Devant sa caméra ont ainsi défilé Katharine Hepburn, son actrice fétiche (Hérédité, 1932 ; Les quatre filles du docteur March, 1933 ; Sylvia Scarlett, 1935 ; Vacances, 1938 ; Indiscrétions, 1940 ; La flamme sacrée, 1942 ; Madame porte la culotte ; Mademoiselle Gagne-tout), Jean Harlow (Les invités de huit heures, 1933), Constance Bennett (Haute société, 1933), Norma Shearer (Roméo et Juliette, 1936 ; Femmes), Greta Garbo (Le roman de Marguerite Gautier, 1936 ; La femme aux deux visages, 1941), Claudette Colbert (Zaza, 1939), Joan Crawford (Femmes ; Susanne et ses idées, 1940 ; Il était une fois, 1941), Ingrid Bergman (Hantise, 1944), Deborah Kerr (Edouard mon fils, 1949), Lana Turner (Ma vie à moi, 1950), Jean Simmons (The Actress, 1953), Judy Garland (Une étoile est née, 1954), Ava Gardner (La croisée des destins, 1956), Anna Magnani (Car sauvage est le vent, 1957), Sophia Loren (La diablesse en collant rose, 1959), Marilyn Monroe (Le milliardaire, 1960), Audrey Hepburn (My Fair Lady, 1964), Anouk Aimée et Anna Karina (Justine, 1969), Elizabeth Taylor (L’oiseau bleu, 1976), Jacqueline Bisset et Candice Bergen (Riches et célèbres, 1981). Quel palmarès !

Avec Candice Bergen et Jacqueline Bisset, Riches et célèbres (1981) est le dernier film signé pour le cinéma par George Cukor, alors âgé de 82 ans

Je retourne chez maman, l’histoire : En audience de conciliation, un couple sur le point de divorcer (Judy Holliday et Aldo Ray) se remémore le passé, et notamment la mort accidentelle d’une fillette. Le juge arrive à les réconcilier et les deux époux prennent un nouveau départ. Avec une histoire pareille, normal que le film oscille constamment entre comédie débridée et tragédie…

Le Film du jour a déjà évoqué Aldo Ray, l’acteur principal de Je retourne chez maman (voir La haine des yeux bridés).
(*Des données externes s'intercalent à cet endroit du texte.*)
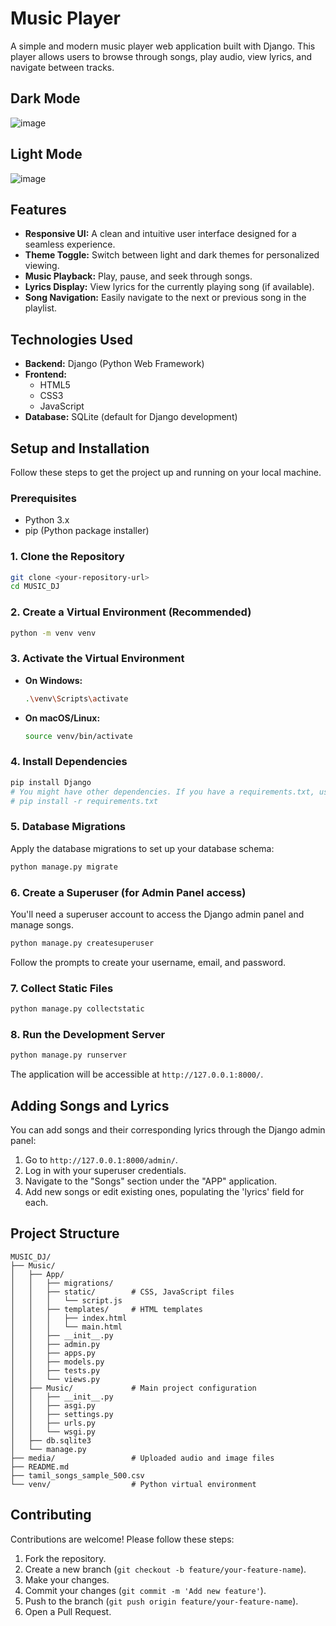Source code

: # Music Player

A simple and modern music player web application built with Django. This player allows users to browse through songs, play audio, view lyrics, and navigate between tracks.

## Dark Mode 
![image](https://github.com/user-attachments/assets/06cfe850-84ee-4079-a988-8acfe785de8a)

## Light Mode 
![image](https://github.com/user-attachments/assets/eb0f50cf-aec5-461d-8ada-0bf935549d21)

## Features

*   **Responsive UI:** A clean and intuitive user interface designed for a seamless experience.
*   **Theme Toggle:** Switch between light and dark themes for personalized viewing.
*   **Music Playback:** Play, pause, and seek through songs.
*   **Lyrics Display:** View lyrics for the currently playing song (if available).
*   **Song Navigation:** Easily navigate to the next or previous song in the playlist.

## Technologies Used

*   **Backend:** Django (Python Web Framework)
*   **Frontend:**
    *   HTML5
    *   CSS3
    *   JavaScript
*   **Database:** SQLite (default for Django development)

## Setup and Installation

Follow these steps to get the project up and running on your local machine.

### Prerequisites

*   Python 3.x
*   pip (Python package installer)

### 1. Clone the Repository

```bash
git clone <your-repository-url>
cd MUSIC_DJ
```

### 2. Create a Virtual Environment (Recommended)

```bash
python -m venv venv
```

### 3. Activate the Virtual Environment

*   **On Windows:**
    ```bash
    .\venv\Scripts\activate
    ```
*   **On macOS/Linux:**
    ```bash
    source venv/bin/activate
    ```

### 4. Install Dependencies

```bash
pip install Django
# You might have other dependencies. If you have a requirements.txt, use:
# pip install -r requirements.txt
```

### 5. Database Migrations

Apply the database migrations to set up your database schema:

```bash
python manage.py migrate
```

### 6. Create a Superuser (for Admin Panel access)

You'll need a superuser account to access the Django admin panel and manage songs.

```bash
python manage.py createsuperuser
```
Follow the prompts to create your username, email, and password.

### 7. Collect Static Files

```bash
python manage.py collectstatic
```

### 8. Run the Development Server

```bash
python manage.py runserver
```

The application will be accessible at `http://127.0.0.1:8000/`.

## Adding Songs and Lyrics

You can add songs and their corresponding lyrics through the Django admin panel:

1.  Go to `http://127.0.0.1:8000/admin/`.
2.  Log in with your superuser credentials.
3.  Navigate to the "Songs" section under the "APP" application.
4.  Add new songs or edit existing ones, populating the 'lyrics' field for each.

## Project Structure

```
MUSIC_DJ/
├── Music/
│   ├── App/
│   │   ├── migrations/
│   │   ├── static/        # CSS, JavaScript files
│   │   │   └── script.js
│   │   ├── templates/     # HTML templates
│   │   │   ├── index.html
│   │   │   └── main.html
│   │   ├── __init__.py
│   │   ├── admin.py
│   │   ├── apps.py
│   │   ├── models.py
│   │   ├── tests.py
│   │   └── views.py
│   ├── Music/             # Main project configuration
│   │   ├── __init__.py
│   │   ├── asgi.py
│   │   ├── settings.py
│   │   ├── urls.py
│   │   └── wsgi.py
│   ├── db.sqlite3
│   └── manage.py
├── media/                 # Uploaded audio and image files
├── README.md
├── tamil_songs_sample_500.csv
└── venv/                  # Python virtual environment
```

## Contributing

Contributions are welcome! Please follow these steps:

1.  Fork the repository.
2.  Create a new branch (`git checkout -b feature/your-feature-name`).
3.  Make your changes.
4.  Commit your changes (`git commit -m 'Add new feature'`).
5.  Push to the branch (`git push origin feature/your-feature-name`).
6.  Open a Pull Request.

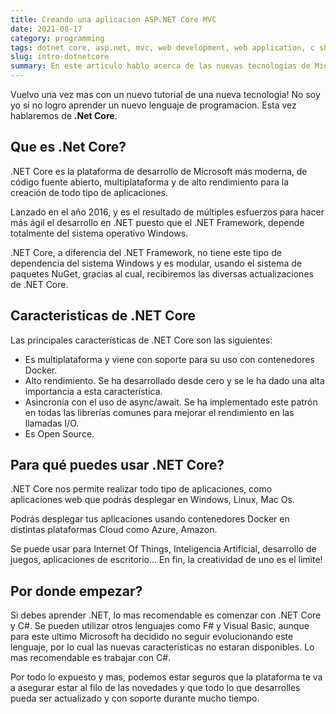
 ```yaml
---
title: Creando una aplicacion ASP.NET Core MVC
date: 2021-08-17
category: programming
tags: dotnet core, asp.net, mvc, web development, web application, c sharp, c#
slug: intro-dotnetcore
summary: En este articulo hablo acerca de las nuevas tecnologias de Microsoft en su camino por el codigo abierto.
---
```

Vuelvo una vez mas con un nuevo tutorial de una nueva tecnologia! No soy yo si no logro
aprender un nuevo lenguaje de programacion. Esta vez hablaremos de **.Net Core**.

## Que es .Net Core?

.NET Core es la plataforma de desarrollo de Microsoft más moderna, de código fuente abierto, 
multiplataforma y de alto rendimiento para la creación de todo tipo de aplicaciones.

Lanzado en el año 2016, y es el resultado de múltiples esfuerzos para hacer más ágil el 
desarrollo en .NET puesto que el .NET Framework, depende totalmente del sistema operativo Windows.

.NET Core, a diferencia del .NET Framework, no tiene este tipo de dependencia del sistema Windows 
y es modular, usando el sistema de paquetes NuGet, gracias al cual, recibiremos las diversas 
actualizaciones de .NET Core.

## Caracteristicas de .NET Core

Las principales características de .NET Core son las siguientes:

* Es multiplataforma y viene con soporte para su uso con contenedores Docker.
* Alto rendimiento. Se ha desarrollado desde cero y se le ha dado una alta importancia a esta característica.
* Asincronía con el uso de async/await. Se ha implementado este patrón en todas las librerías comunes para mejorar el rendimiento en las llamadas I/O.
* Es Open Source.

## Para qué puedes usar .NET Core?

.NET Core nos permite realizar todo tipo de aplicaciones, como aplicaciones web que podrás desplegar en Windows, Linux, Mac Os.

Podrás desplegar tus aplicaciones usando contenedores Docker en distintas plataformas Cloud como Azure, Amazon.

Se puede usar para Internet Of Things, Inteligencia Artificial, desarrollo de juegos, aplicaciones de escritorio... 
En fin, la creatividad de uno es el limite!

## Por donde empezar?

Si debes aprender .NET, lo mas recomendable es comenzar con .NET Core y C#. Se pueden utilizar otros lenguajes como
F# y Visual Basic, aunque para este ultimo Microsoft ha decidido no seguir evolucionando este lenguaje, por lo cual
las nuevas caracteristicas no estaran disponibles. Lo mas recomendable es trabajar con C#.

Por todo lo expuesto y mas, podemos estar seguros que la plataforma te va a asegurar estar al filo
de las novedades y que todo lo que desarrolles pueda ser actualizado y con soporte durante mucho tiempo.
Le temps est donc venu de retracer la (courte) carrière cinématographique de la pétulante Judy Holliday, décédée en 1965 d’un cancer à seulement 43 ans.

Judy Holliday (1921-1965)

Avant de se frotter au grand écran, Judy Holliday, née Judith Tuvim le 21 juin 1921, avait fait ses classes au cabaret, associée dès 1938 à l’acteur, scénariste et dramaturge Adolph Green et son alter ego féminin Betty Comden au sein du groupe « The revuers ». Pour vous replacer les personnages, sachez que Green et Comden signèrent, excusez du peu, les scénarios des trois comédies musicales phares de la MGM dans les années 50 que sont Un jour à New York (Kelly & Donen, 1949), Chantons sous la pluie (Kelly & Donen, 1952) et Tous en scène (Minnelli, 1953). La carrière de Judy Holliday se plaçait donc dès le début sous les meilleurs auspices.

De fait, le succès est là et, au début des années 40, le trio écume toutes les scènes de l’Est américain. En 1944, notoriété oblige, le trio est même embauché par la 20th Century Fox pour figurer dans le film musical Greenwich Village de Walter Lang, où la vedette n’est autre que la capiteuse et excentrique Carmen Miranda, immortalisée quelques mois plus tôt enturbannée de fruits exotiques dans Banana split (Berkeley, 1943).

Cette première sur grand écran n’aura pas toutefois de suite immédiate pour Judy (à part deux tout petits rôles anecdotiques) et elle retourne à New York poursuivre sa carrière sur scène, marquée par plusieurs triomphes à Broadway. Et ce sont justement ces succès qui vont lui ouvrir, en grand cette fois-ci, les portes de Hollywood. En 1949, elle donne ainsi la réplique à Katharine Hepburn et Spencer Tracy dans Madame porte la culotte de George Cukor et enchaîne avec le rôle principal de Comment l’esprit vient aux femmes (1950) du même Cukor, adaptation du succès théâtral éponyme. Avec le rôle d’une ancienne girl de music-hall nunuche et cruche dont l’intellect endormi va être doucement réveillé par un journaliste, Judy Holliday décroche le Golden Globe et l’Oscar de la meilleure actrice.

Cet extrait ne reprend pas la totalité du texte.